Just want to add my opinion about the Champs - sterile, boring, waste of time. Arc de Triomphe is fine, as is Place de la Concorde, just don't waste your time traversing between them on the Champs.
StCirq - thanks for confirming that. I do think we'll pass on traipsing from one end to the other.
Whew!! Totally agree with StCirq and TPAYT. I understand where you're coming from -- and have been there myself -- when, in 2010, my wife and I made a similar one-week trip. I would recommend less structure; prioritize what you want to do; and do what you can -- remembering that factors like the weather could intervene. Start out with a double-decker bus tour to give you a feel for the city and the lay of the land. Although it may be too laid back for you, I like the idea of doing only one major activity each morning and afternoon. After dinner at a neighborhood brasserie, just walk around, as it stays light until after 9. Since our trip in 2010, we have returned to Paris each year -- and recently spent 3 months there near where you will be living. We enjoyed it tremendously!! You picked an excellent neighborhood. We absolutely adore the Luxembourg Gardens, which you should take the opportunity to walk through at various times of the day and early evening while coming from and going to your apartment. If you like coffee in the morning, you might try a small coffee/snack shop run by an American expat on Rue d'Assas near Rue de Rennes (not far from your apartment).
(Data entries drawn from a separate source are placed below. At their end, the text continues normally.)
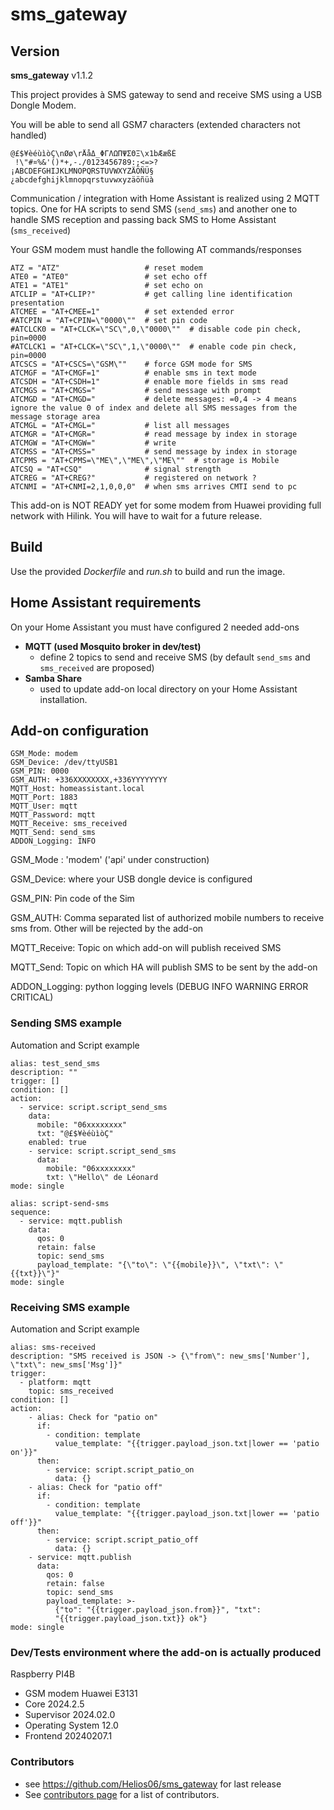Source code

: sms_gateway
===========

## Version
**sms_gateway** v1.1.2

This project provides à SMS gateway to send and receive SMS
using a USB Dongle Modem.

You will be able to send all GSM7 characters (extended characters not handled)

    @£$¥èéùìòÇ\nØø\rÅåΔ_ΦΓΛΩΠΨΣΘΞ\x1bÆæßÉ
     !\"#¤%&'()*+,-./0123456789:;<=>?
    ¡ABCDEFGHIJKLMNOPQRSTUVWXYZÄÖÑÜ§
    ¿abcdefghijklmnopqrstuvwxyzäöñüà

Communication / integration with Home Assistant is realized 
using 2 MQTT topics. One for HA scripts to send SMS (`send_sms`) and another one to handle 
SMS reception and passing back SMS to Home Assistant (`sms_received`)

Your GSM modem must handle the following AT commands/responses

    ATZ = "ATZ"                   # reset modem
    ATE0 = "ATE0"                 # set echo off
    ATE1 = "ATE1"                 # set echo on
    ATCLIP = "AT+CLIP?"           # get calling line identification presentation
    ATCMEE = "AT+CMEE=1"          # set extended error
    #ATCPIN = "AT+CPIN=\"0000\""  # set pin code
    #ATCLCK0 = "AT+CLCK=\"SC\",0,\"0000\""  # disable code pin check, pin=0000
    #ATCLCK1 = "AT+CLCK=\"SC\",1,\"0000\""  # enable code pin check, pin=0000
    ATCSCS = "AT+CSCS=\"GSM\""    # force GSM mode for SMS
    ATCMGF = "AT+CMGF=1"          # enable sms in text mode
    ATCSDH = "AT+CSDH=1"          # enable more fields in sms read
    ATCMGS = "AT+CMGS="           # send message with prompt
    ATCMGD = "AT+CMGD="           # delete messages: =0,4 -> 4 means ignore the value 0 of index and delete all SMS messages from the message storage area
    ATCMGL = "AT+CMGL="           # list all messages
    ATCMGR = "AT+CMGR="           # read message by index in storage
    ATCMGW = "AT+CMGW="           # write
    ATCMSS = "AT+CMSS="           # send message by index in storage
    ATCPMS = "AT+CPMS=\"ME\",\"ME\",\"ME\""  # storage is Mobile
    ATCSQ = "AT+CSQ"              # signal strength
    ATCREG = "AT+CREG?"           # registered on network ?
    ATCNMI = "AT+CNMI=2,1,0,0,0"  # when sms arrives CMTI send to pc


This add-on is NOT READY yet for some modem from Huawei providing full 
network with Hilink. You will have to wait for a future release.

## Build

Use the provided _Dockerfile_ and _run.sh_ to build and run the image.

## Home Assistant requirements

On your Home Assistant you must have configured 2 needed add-ons
- **MQTT (used Mosquito broker in dev/test)**
  - define 2 topics to send and receive SMS (by default `send_sms` and `sms_received` are proposed)
- **Samba Share**
  - used to update add-on local directory on your Home Assistant installation.
  
## Add-on configuration

    GSM_Mode: modem
    GSM_Device: /dev/ttyUSB1
    GSM_PIN: 0000
    GSM_AUTH: +336XXXXXXXX,+336YYYYYYYY
    MQTT_Host: homeassistant.local
    MQTT_Port: 1883
    MQTT_User: mqtt
    MQTT_Password: mqtt
    MQTT_Receive: sms_received
    MQTT_Send: send_sms
    ADDON_Logging: INFO

GSM_Mode : 'modem' ('api' under construction)

GSM_Device: where your USB dongle device is configured

GSM_PIN: Pin code of the Sim

GSM_AUTH: Comma separated list of authorized mobile numbers to receive sms from. Other will be rejected by the add-on

MQTT_Receive: Topic on which add-on will publish received SMS

MQTT_Send: Topic on which HA will publish SMS to be sent by the add-on

ADDON_Logging: python logging levels (DEBUG INFO WARNING ERROR CRITICAL)

### Sending SMS example
Automation and Script example

    alias: test_send_sms
    description: ""
    trigger: []
    condition: []
    action:
      - service: script.script_send_sms
        data:
          mobile: "06xxxxxxxx"
          txt: "@£$¥èéùìòÇ"
        enabled: true
        - service: script.script_send_sms
          data:
            mobile: "06xxxxxxxx"
            txt: \"Hello\" de Léonard
    mode: single
        
    alias: script-send-sms
    sequence:
      - service: mqtt.publish
        data:
          qos: 0
          retain: false
          topic: send_sms
          payload_template: "{\"to\": \"{{mobile}}\", \"txt\": \"{{txt}}\"}"
    mode: single

### Receiving SMS example
Automation and Script example

    alias: sms-received
    description: "SMS received is JSON -> {\"from\": new_sms['Number'], \"txt\": new_sms['Msg']}"
    trigger:
      - platform: mqtt
        topic: sms_received
    condition: []
    action:
        - alias: Check for "patio on"
          if:
            - condition: template
              value_template: "{{trigger.payload_json.txt|lower == 'patio on'}}"
          then:
            - service: script.script_patio_on
              data: {}
        - alias: Check for "patio off"
          if:
            - condition: template
              value_template: "{{trigger.payload_json.txt|lower == 'patio off'}}"
          then:
            - service: script.script_patio_off
              data: {}
        - service: mqtt.publish
          data:
            qos: 0
            retain: false
            topic: send_sms
            payload_template: >-
              {"to": "{{trigger.payload_json.from}}", "txt":
              "{{trigger.payload_json.txt}} ok"}
    mode: single

### Dev/Tests environment where the add-on is actually produced

Raspberry PI4B
- GSM modem Huawei E3131
- Core 2024.2.5
- Supervisor 2024.02.0 
- Operating System 12.0
- Frontend 20240207.1

### Contributors

- see https://github.com/Helios06/sms_gateway for last release
- See [contributors page](https://github.com/Helios06/sms_gateway) for a list of contributors.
Also, we enjoyed the Oudinot Restaurant on the same-named street in the 7th Arondissement, near Boulevard Invalides. Trés français. I too would recommend the Paris Walks tours, especially the one in Marais. Not that you have any more time, but we also highly recommend for your consideration two other smaller museums -- the Marmottan Monet (an Impressionist gold mine in the 16th Arondissement) and the Jaquemart-André (18th c. paintings in a 19th c. house in the 8th Arondissement -- go for a light lunch or afternoon tea!). You may also want to visit the Cluny (especially the 15th c. tapestries), near your apartment. And, have you considered the Père-Lachaise Cemetery? You could go there after visiting the Marais. Have fun!!!
Bill - You echo my sentiments exactly. I've accepted that we can't do it all; it's just so darn hard to choose what NOT to do as it's all so wonderful. My daughter and I both love impressionist art. I have the Marmottan on my "2nd list" which are things to do if the first ones don't work out due to weather, etc. I am not familiar with the Jaquemart-Andre, but I have considered the Cluny, if for nothing else to see the unicorn tapestry. Probably will not get to the cemetery this trip. As appealing as it sounds, for me, that's a 2nd trip item.
I appreciate the restaurant tips. We will be staying about 2 blocks away from the St. Michael metro stop, just off of Rue St. Andre des Arts. Looking at street view on Google, there seems to be many dining options in the area, but personal recommendations are always the best! Thank you for your comments!
Here's our favorite place on Ile St. Louis. We've been here many times, it's a "must" on every trip. They have a 36 Euro, 3 course dinner and the room is charming.
http://restaurant-ilotvache.com/index.php?l=fr&e=1&mod=0&inco=presentation
This was our new find Sept.'12. On the left bank across from Notre Dame. Small, lovely room, excellent food. This definitely goes on our "return to" list.
http://www.lereminet.com/
TPAYT - Thank you - both of these look AMAZING! I know this sounds "gauche" but I was happy to see both websites and menus offered in English. I speak no French. I am learning a few basic phrases for the trip but was wondering how I would decipher an all-French menu. One certainly can't expect the waiter to explain every item! Both of these are also within easy walking distance of our apt.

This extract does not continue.